To: Campus Administrators and Campus Community:

We, the graduate students at UCSC, acknowledge the receipt of your letter dated December 20, 2019. We have invited you to meet with us as elected representatives of the Graduate Student Association. We have invited you to meet with UAW 2865 (“the Union”) and the duly elected Unit Chair of the Union for the University of California, Santa Cruz (“UCSC”), Veronica Hamilton. You continue to find excuses to not meet with us even though nothing in the Higher Education Employer-Employee Relations Act (“HEERA”) or in the Collective Bargaining Agreement (CBA) prohibits the University from meeting with a Unit Chair of the Union to discuss matters relating to the terms and conditions of graduate students’ employment. After discussing our current situation with attorneys who specialize in labor law, we are led to believe that the issue is not that you can’t meet with us, it’s that you are choosing not to.

Specifically, we want to respond to your claim that this cannot be resolved at the campus level. There is direct precedent for constructive engagement between the Unit Chairs of individual University campuses and administrators to resolve disputes regarding the terms and conditions of graduate students’ employment. In 2014, Union leadership at UCSC announced a UCSC-specific strike (click here to read more) over the Math Department’s use of grossly underpaid undergraduate TAs. The University immediately requested formal mediation (click here to read more) with local campus leadership to avert the strike. In so doing, the University recognized the campus leadership’s authority to negotiate and sign a settlement on behalf of the Union. Similarly, during the 2017 Thomas Fire in Santa Barbara County, the administration of UC Santa Barbara bargained pay and employment issues directly with the local Unit Chair of UAW-2865 (click here to read more). 

But, we have not just made ourselves available to you as the UAW. We have suggested multiple options for you to grant us COLA: you can devise a side letter to the CBA with a memorandum of understanding for graduate students outside of the bargaining unit; you can grant all graduate students a guaranteed permanent COLA fellowship. There are, of course, so many options! 

Don’t want to meet with anyone? Announce your plans over email! We can discuss your solution to our economic precarity while we visit with family and friends during the campus closure. Of course, regardless of how you present your solution, all graduate students will vote on whether we find it acceptable, as has been stated numerous times in the last two weeks.

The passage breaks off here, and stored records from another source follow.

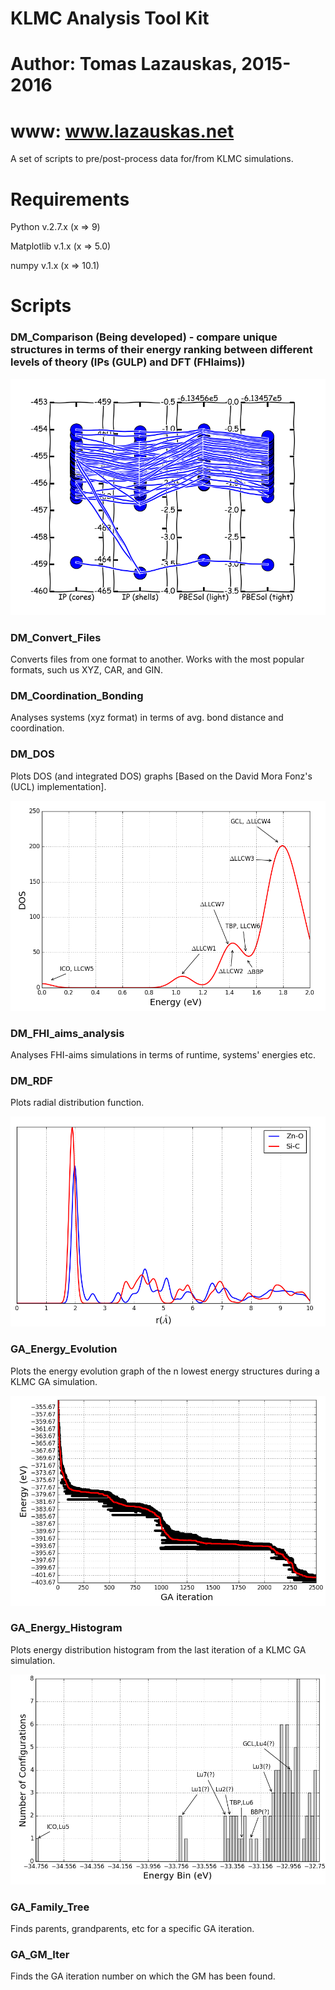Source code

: # KLMC Analysis Tool Kit
# Author: Tomas Lazauskas, 2015-2016
# www: www.lazauskas.net

A set of scripts to pre/post-process data for/from KLMC simulations.

# Requirements 
Python v.2.7.x (x => 9)

Matplotlib v.1.x (x => 5.0)

numpy v.1.x (x => 10.1)

# Scripts

### DM_Comparison (Being developed) - compare unique structures in terms of their energy ranking between different levels of theory (IPs (GULP) and DFT (FHIaims))

![Comparison example](exampleImages/DM_Comparison.png)

### DM_Convert_Files 
Converts files from one format to another. Works with the most popular formats, such us XYZ, CAR, and GIN.

### DM_Coordination_Bonding 
Analyses systems (xyz format) in terms of avg. bond distance and coordination.

### DM_DOS
Plots DOS (and integrated DOS) graphs [Based on the David Mora Fonz's (UCL) implementation].

![DOS example](exampleImages/DM_DOS.png)

### DM_FHI_aims_analysis 
Analyses FHI-aims simulations in terms of runtime, systems' energies etc.

### DM_RDF
Plots radial distribution function.

![RDF example](exampleImages/DM_RDF.png)

### GA_Energy_Evolution 
Plots the energy evolution graph of the n lowest energy structures during a KLMC GA simulation.

![Evolution example](exampleImages/GA_Energy_Evolution.png)

### GA_Energy_Histogram 
Plots energy distribution histogram from the last iteration of a KLMC GA simulation.

![Histogram example](exampleImages/GA_Energy_Histogram.png)

### GA_Family_Tree 
Finds parents, grandparents, etc for a specific GA iteration.

### GA_GM_Iter
Finds the GA iteration number on which the GM has been found.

More importantly, we are faced with a crisis that requires creative and comprehensive solutions. To campus administrators: we know that you remember the countless times that graduate students, including UAW and GSA representatives, have asked you to identify the concrete steps you would take to improve our economic circumstances. In our experience, you would often deflect responsibility or allude to long term plans to build more unaffordable housing on campus. You also have said that if graduate students would submit their grades, you would be willing to discuss how you plan to address the housing crisis. We worry that your “solutions” will not address our economic precarity. We worry that your “solutions” will reflect the lack of creativity you have demonstrated in your response to both the strike and to graduate student needs thus far. Furthermore, we worry that your response will be unnecessarily punitive to graduate students, faculty, and other campus supporters of the strike. We have no guarantee that you will do enough to support graduate students, and in fact, the last several years have demonstrated that we cannot trust you to prioritize graduate student needs (click here to read more). Please, prove us wrong.

As many graduate students have said in the last two weeks, the strike ends when graduate students vote to end it. Given the solidarity of the graduate student body as well as the overwhelming support of the faculty, associated organizations, and the City of Santa Cruz itself (click here to read more), it is unlikely that the strike will end without concessions being made by the University. We implore you to reconsider your silence about how you will address graduate student needs. We, and many other graduate students, look forward to hearing your solutions as promptly as possible.